5- Un oncle ou une tante peut te maudire/bénir. Comme dans plusieurs cultures africaines, le respect dû aux ainés et aux patriarches a une grande importance. C’est ainsi que l’on croit dure comme fer que plus que les frères et sœurs de nos parents ont tout particulièrement le pouvoir de nous bénir ou de nous maudire. En conséquence on les respecte énormément. Je me rappelle de nos vacances au village, il y a plusieurs années, lequel ma jeune tante, avait menacé de me maudire.
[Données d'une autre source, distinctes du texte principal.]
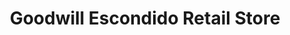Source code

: ---
title: "Goodwill Escondido Retail Store"
url: /escondido/goodwill-escondido-retail-store/
shop: charity
---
Elle m’avait dit que si elle le voulait, un malheur pourrait m’arriver lors de mon voyage de retour à la ville. Je ne puis même plus vous dire sujet de notre dispute. Je sais juste que j’avais eu peur d’elle ce jour-là et pendant quelques années encore.

cases traditionnelles massa ( concession)
Cases traditionnelles massa. crédit photo VNB

6- Quand une femme ne fait pas de garçon, son mari doit prendre une autre épouse. Dans beaucoup de cultures à travers le monde avoir un descendant mâle est très important. C’est ainsi que beaucoup de femmes chez moi, souffrent dans leurs ménages, pour n’avoir pas donné de descendant mâle à leurs époux.  En général, le mari vient a prendre une, deux autres épouses pour lui faire des descendants males.

 

7- Une femme ne doit pas marcher devant un homme. Celle-ci me fait toujours sourire… Chez nous on croit dur comme fer que la femme ne doit jamais marcher devant un homme sur la route pendant qu’ils marchent ensemble. La raison évoquée étant que c’est l’homme et non la femme qui est le symbole de la force. Il faudrait donc qu’il soit toujours devant prêt à affronter tous  les dangers qui se présenterait.
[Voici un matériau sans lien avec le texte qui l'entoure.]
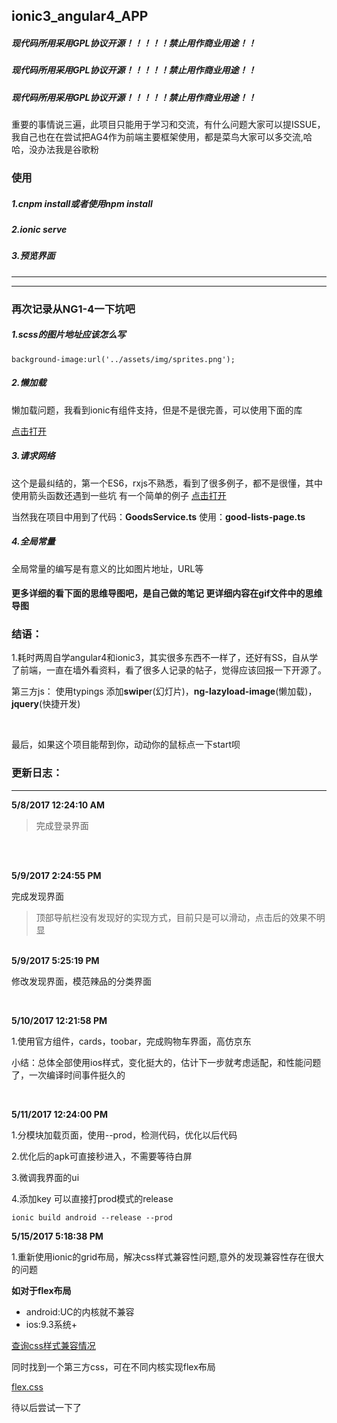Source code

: ## ionic3_angular4_APP ##



##### 现代码所用采用GPL协议开源！！！！！禁止用作商业用途！！ ####
##### 现代码所用采用GPL协议开源！！！！！禁止用作商业用途！！ ####
##### 现代码所用采用GPL协议开源！！！！！禁止用作商业用途！！ ####

重要的事情说三遍，此项目只能用于学习和交流，有什么问题大家可以提ISSUE，我自己也在在尝试把AG4作为前端主要框架使用，都是菜鸟大家可以多交流,哈哈，没办法我是谷歌粉

### 使用 ###



##### 1.cnpm install或者使用npm install

##### 2.ionic serve  ####


##### 3.预览界面 ####

----------


----------
### 再次记录从NG1-4一下坑吧 ###

##### 1.scss的图片地址应该怎么写 ####

    background-image:url('../assets/img/sprites.png');
##### 2.懒加载 ####
懒加载问题，我看到ionic有组件支持，但是不是很完善，可以使用下面的库

[点击打开](https://github.com/tjoskar/ng-lazyload-image)

##### 3.请求网络 ####
这个是最纠结的，第一个ES6，rxjs不熟悉，看到了很多例子，都不是很懂，其中使用箭头函数还遇到一些坑
有一个简单的例子 [点击打开](https://www.djamware.com/post/58e657b680aca764ec903c2d/ionic-3-and-angular-4-mobile-app-example)

当然我在项目中用到了代码：**GoodsService.ts** 使用：**good-lists-page.ts**

##### 4.全局常量 ####

全局常量的编写是有意义的比如图片地址，URL等



#### 更多详细的看下面的思维导图吧，是自己做的笔记 更详细内容在gif文件中的思维导图 ####


### 结语： ###
1.耗时两周自学angular4和ionic3，其实很多东西不一样了，还好有SS，自从学了前端，一直在墙外看资料，看了很多人记录的帖子，觉得应该回报一下开源了。


第三方js：
使用typings 添加**swipe**r(幻灯片)，**ng-lazyload-image**(懒加载)，**jquery**(快捷开发)

<br>

 最后，如果这个项目能帮到你，动动你的鼠标点一下start呗 


### 更新日志： ###

----------


**5/8/2017 12:24:10 AM**

> 完成登录界面
<br>
<br>

**5/9/2017 2:24:55 PM**

完成发现界面

> 顶部导航栏没有发现好的实现方式，目前只是可以滑动，点击后的效果不明显


<br>
<b>5/9/2017 5:25:19 PM  </b>

修改发现界面，模范辣品的分类界面

<br>



 

<b>5/10/2017 12:21:58 PM  </b>

1.使用官方组件，cards，toobar，完成购物车界面，高仿京东

小结：总体全部使用ios样式，变化挺大的，估计下一步就考虑适配，和性能问题了，一次编译时间事件挺久的


<br>


<b>5/11/2017 12:24:00 PM  </b>

1.分模块加载页面，使用--prod，检测代码，优化以后代码

2.优化后的apk可直接秒进入，不需要等待白屏

3.微调我界面的ui

4.添加key 可以直接打prod模式的release

    ionic build android --release --prod
 

<b>5/15/2017 5:18:38 PM   </b>

1.重新使用ionic的grid布局，解决css样式兼容性问题,意外的发现兼容性存在很大的问题

**如对于flex布局**


- android:UC的内核就不兼容
- ios:9.3系统+


[查询css样式兼容情况](http://caniuse.com/#feat=flexbox)

同时找到一个第三方css，可在不同内核实现flex布局

[flex.css](https://github.com/lzxb/flex.css)

待以后尝试一下了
8- Si tu gardes une femme pendant une semaine, elle devient ta femme. C’est avec le sourire aux lèvres que je m’en vais vous présenter cette sélection que j’imagine les féministes ne vont pas beaucoup aimer mais bon je me lance.   Dans mon village il existe ce que l’on appelle le/la pira. En français sa pourrait se traduire littéralement par « voler une fille ». Quand deux jeunes personnes s’aiment et que l’une de leurs familles est contre la relation, il suffit à ce garçon de «  kidnapper » la fille en question, et de ‘disparaitre’ plus d’une semaine avec elle. A leur réapparition, la famille de la jeune fille ira juste réclamer la dote au garçon et à sa famille parce qu’ils sont considérés comme étant mariés, puisqu’on estime que l’union a déjà été consommé.
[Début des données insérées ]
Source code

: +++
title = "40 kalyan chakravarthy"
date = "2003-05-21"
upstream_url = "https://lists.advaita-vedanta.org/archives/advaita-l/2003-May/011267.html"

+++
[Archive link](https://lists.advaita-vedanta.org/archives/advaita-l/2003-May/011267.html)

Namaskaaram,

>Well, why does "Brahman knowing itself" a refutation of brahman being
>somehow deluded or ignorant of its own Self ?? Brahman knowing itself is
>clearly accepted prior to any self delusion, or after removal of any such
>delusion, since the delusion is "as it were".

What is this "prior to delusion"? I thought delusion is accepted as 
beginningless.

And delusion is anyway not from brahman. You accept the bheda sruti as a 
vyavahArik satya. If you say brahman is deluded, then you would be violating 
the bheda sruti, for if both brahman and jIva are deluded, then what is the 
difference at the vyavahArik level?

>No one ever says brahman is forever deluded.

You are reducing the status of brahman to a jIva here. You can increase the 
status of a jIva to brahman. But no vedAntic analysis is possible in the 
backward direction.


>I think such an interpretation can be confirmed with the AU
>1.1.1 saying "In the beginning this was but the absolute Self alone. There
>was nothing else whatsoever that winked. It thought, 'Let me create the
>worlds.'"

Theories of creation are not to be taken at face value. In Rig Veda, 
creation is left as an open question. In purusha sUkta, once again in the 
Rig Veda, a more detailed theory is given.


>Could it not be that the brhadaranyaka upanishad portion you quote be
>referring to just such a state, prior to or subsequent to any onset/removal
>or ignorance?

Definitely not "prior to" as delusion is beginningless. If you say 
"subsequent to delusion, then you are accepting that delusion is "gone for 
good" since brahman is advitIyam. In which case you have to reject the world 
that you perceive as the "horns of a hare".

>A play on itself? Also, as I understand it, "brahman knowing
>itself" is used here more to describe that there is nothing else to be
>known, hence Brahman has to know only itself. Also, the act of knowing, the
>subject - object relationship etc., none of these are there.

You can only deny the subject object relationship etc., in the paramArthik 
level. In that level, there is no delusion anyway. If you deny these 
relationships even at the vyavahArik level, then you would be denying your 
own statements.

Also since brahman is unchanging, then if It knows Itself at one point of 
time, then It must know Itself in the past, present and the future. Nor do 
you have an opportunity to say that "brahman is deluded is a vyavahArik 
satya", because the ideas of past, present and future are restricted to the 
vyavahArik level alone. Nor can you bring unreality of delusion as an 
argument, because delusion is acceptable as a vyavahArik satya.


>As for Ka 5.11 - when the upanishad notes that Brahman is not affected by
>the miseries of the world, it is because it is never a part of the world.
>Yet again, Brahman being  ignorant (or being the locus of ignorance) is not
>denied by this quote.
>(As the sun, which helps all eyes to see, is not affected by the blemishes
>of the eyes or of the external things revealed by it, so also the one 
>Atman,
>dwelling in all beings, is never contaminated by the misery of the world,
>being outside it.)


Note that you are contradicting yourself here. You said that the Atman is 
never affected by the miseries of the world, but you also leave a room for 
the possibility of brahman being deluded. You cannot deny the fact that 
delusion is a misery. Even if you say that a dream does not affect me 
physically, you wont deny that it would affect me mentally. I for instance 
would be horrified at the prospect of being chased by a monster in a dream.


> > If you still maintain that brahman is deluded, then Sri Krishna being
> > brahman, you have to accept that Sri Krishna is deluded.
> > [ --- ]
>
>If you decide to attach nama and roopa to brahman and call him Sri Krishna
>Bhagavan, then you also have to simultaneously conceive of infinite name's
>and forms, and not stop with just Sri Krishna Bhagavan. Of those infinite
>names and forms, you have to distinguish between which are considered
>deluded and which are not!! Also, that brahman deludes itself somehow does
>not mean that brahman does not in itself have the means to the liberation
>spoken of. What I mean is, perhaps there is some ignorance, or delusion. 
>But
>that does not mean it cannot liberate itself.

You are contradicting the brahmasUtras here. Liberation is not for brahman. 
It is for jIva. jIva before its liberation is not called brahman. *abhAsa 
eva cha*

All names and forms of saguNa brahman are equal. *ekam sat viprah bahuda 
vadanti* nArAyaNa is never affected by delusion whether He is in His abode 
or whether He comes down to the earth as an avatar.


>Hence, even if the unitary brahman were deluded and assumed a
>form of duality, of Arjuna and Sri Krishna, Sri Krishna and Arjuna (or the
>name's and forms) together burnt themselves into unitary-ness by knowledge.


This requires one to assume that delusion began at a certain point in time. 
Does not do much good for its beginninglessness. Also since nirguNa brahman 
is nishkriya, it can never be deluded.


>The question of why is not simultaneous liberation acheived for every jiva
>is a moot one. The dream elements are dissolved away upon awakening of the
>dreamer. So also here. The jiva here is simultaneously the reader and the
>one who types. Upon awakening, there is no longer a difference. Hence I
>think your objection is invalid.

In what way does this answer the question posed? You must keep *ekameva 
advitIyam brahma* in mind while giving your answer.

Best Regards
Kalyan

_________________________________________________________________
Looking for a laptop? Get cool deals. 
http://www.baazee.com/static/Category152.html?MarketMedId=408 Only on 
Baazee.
9- Interdit de marcher seul la nuit car les mauvais esprits rôdent la nuit. Selon des croyances locales, il est très dangereux de marcher seul tard le soir, car c’est le moment où les sorciers et autres esprits mauvais lâchent leur tchik-chikna (des sortes d’oiseaux nocturnes sous formes d’hiboux, chauve-souris ou lumières clignotantes) qui peuvent absorber les âmes. Ils influencent la communauté en y semant la panique et en instiguant la crainte. Pour ceux des plus rationnels, c’est un moyen de contrôler la communauté.

10- Quand un Muygoy meurt, il devient un éléphant. Beaucoup affirment que les Muygoys (mon clan) se transformeraient en éléphants à leur mort. Du coup, les éléphants reçoivent des égards spéciaux car beaucoup pensent que ce sont les ancêtres revenus parmi nous sous une autre forme.

Certaines de ces coutumes et croyances  sont elles aussi communes à votre peuple ? Quelle est la superstition ou la croyance la plus étrange de votre peuple ? N’hésitez pas à partager les belles histoires de chez vous avec nous en commentaire.